## Aim of the task
Starting at the first line of the records and stopping at the line that contains "## 61. [Vote.", transcribe every line exactly and leave out the pictures.

Rendered images with source text
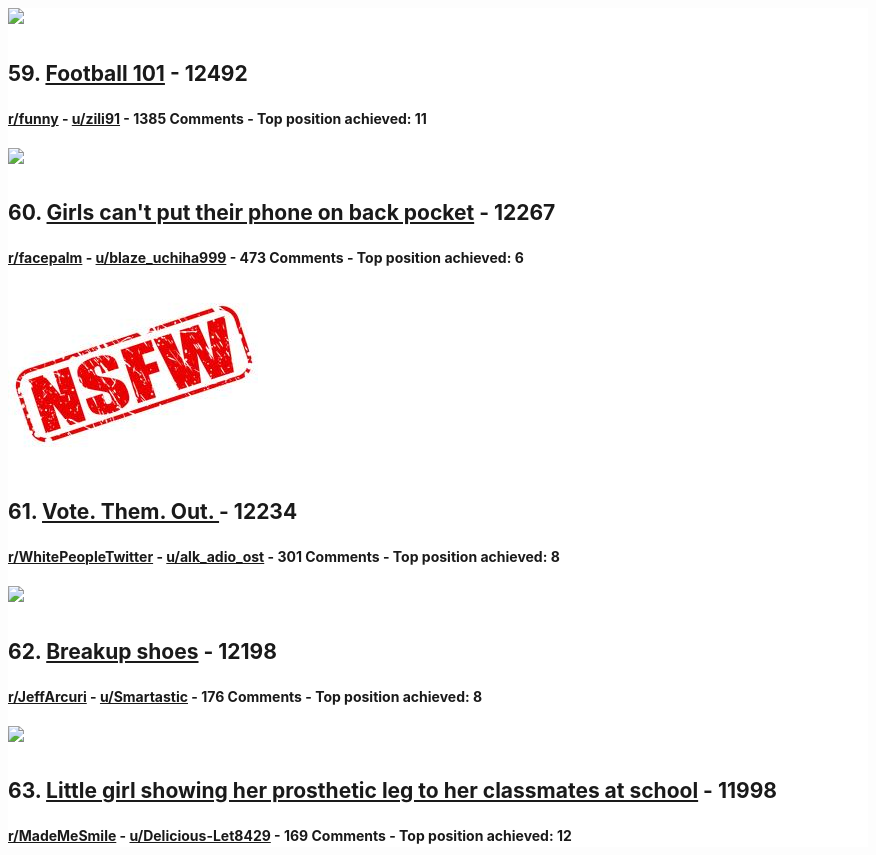 <a href="https://i.imgur.com/O6rfUwi.png"><img src="https://b.thumbs.redditmedia.com/Q-ShUrxucwkqA4DQ4rBkjKArS3G0Fe7fcyDxHSSrCnI.jpg"></img></a>

## 59. [Football 101](http://reddit.com/r/funny/comments/1b6aq6x/football_101/) - 12492
#### [r/funny](http://reddit.com/r/funny) - [u/zili91](http://reddit.com/u/zili91) - 1385 Comments - Top position achieved: 11

<a href="https://v.redd.it/xcs0yd4xibmc1"><img src="https://external-preview.redd.it/cXRqaDBkendpYm1jMUX-8wlVGnVHfkzZK12Cpt4AvWh7kesJgzwihXUf_Uqr.png?width=140&amp;height=78&amp;crop=140:78,smart&amp;format=jpg&amp;v=enabled&amp;lthumb=true&amp;s=1272c5f5c65d22c9da0d8f8833e94d71f9e12d3f"></img></a>

## 60. [Girls can't put their phone on back pocket](http://reddit.com/r/facepalm/comments/1b6lr86/girls_cant_put_their_phone_on_back_pocket/) - 12267
#### [r/facepalm](http://reddit.com/r/facepalm) - [u/blaze_uchiha999](http://reddit.com/u/blaze_uchiha999) - 473 Comments - Top position achieved: 6

<a href="https://i.redd.it/0lwui9kyqdmc1.jpeg"><img src="https://github.com/mgerb/top-of-reddit/raw/master/nsfw.jpg"></img></a>

## 61. [Vote. Them. Out. ](http://reddit.com/r/WhitePeopleTwitter/comments/1b6lk32/vote_them_out/) - 12234
#### [r/WhitePeopleTwitter](http://reddit.com/r/WhitePeopleTwitter) - [u/alk_adio_ost](http://reddit.com/u/alk_adio_ost) - 301 Comments - Top position achieved: 8

<a href="https://i.redd.it/zxwwznajpdmc1.jpeg"><img src="https://b.thumbs.redditmedia.com/WH0H1uWQmGUohFwIzFLxIu9T6JRSCxnl-sgMTDgg5rs.jpg"></img></a>

## 62. [Breakup shoes](http://reddit.com/r/JeffArcuri/comments/1b6d89v/breakup_shoes/) - 12198
#### [r/JeffArcuri](http://reddit.com/r/JeffArcuri) - [u/Smartastic](http://reddit.com/u/Smartastic) - 176 Comments - Top position achieved: 8

<a href="https://v.redd.it/ojxmx5a32cmc1"><img src="https://external-preview.redd.it/YXo0dm52MDMyY21jMSz4JNZsMpeW0SVJAjbmtZqxJYrmdcviRFmHIInBzEHj.png?width=140&amp;height=140&amp;crop=140:140,smart&amp;format=jpg&amp;v=enabled&amp;lthumb=true&amp;s=af1618ad2f0102cfa93c747afc53e2029a42ec3b"></img></a>

## 63. [Little girl showing her prosthetic leg to her classmates at school](http://reddit.com/r/MadeMeSmile/comments/1b6f0xp/little_girl_showing_her_prosthetic_leg_to_her/) - 11998
#### [r/MadeMeSmile](http://reddit.com/r/MadeMeSmile) - [u/Delicious-Let8429](http://reddit.com/u/Delicious-Let8429) - 169 Comments - Top position achieved: 12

## Written answer
 <a href="https://i.imgur.com/O6rfUwi.png"><img src="https://b.thumbs.redditmedia.com/Q-ShUrxucwkqA4DQ4rBkjKArS3G0Fe7fcyDxHSSrCnI.jpg"></img></a>

## 59. [Football 101](http://reddit.com/r/funny/comments/1b6aq6x/football_101/) - 12492
#### [r/funny](http://reddit.com/r/funny) - [u/zili91](http://reddit.com/u/zili91) - 1385 Comments - Top position achieved: 11

<a href="https://v.redd.it/xcs0yd4xibmc1"><img src="https://external-preview.redd.it/cXRqaDBkendpYm1jMUX-8wlVGnVHfkzZK12Cpt4AvWh7kesJgzwihXUf_Uqr.png?width=140&amp;height=78&amp;crop=140:78,smart&amp;format=jpg&amp;v=enabled&amp;lthumb=true&amp;s=1272c5f5c65d22c9da0d8f8833e94d71f9e12d3f"></img></a>

## 60. [Girls can't put their phone on back pocket](http://reddit.com/r/facepalm/comments/1b6lr86/girls_cant_put_their_phone_on_back_pocket/) - 12267
#### [r/facepalm](http://reddit.com/r/facepalm) - [u/blaze_uchiha999](http://reddit.com/u/blaze_uchiha999) - 473 Comments - Top position achieved: 6

<a href="https://i.redd.it/0lwui9kyqdmc1.jpeg"><img src="https://github.com/mgerb/top-of-reddit/raw/master/nsfw.jpg"></img></a>

## 61. [Vote. Them. Out. ](http://reddit.com/r/WhitePeopleTwitter/comments/1b6lk32/vote_them_out/) - 12234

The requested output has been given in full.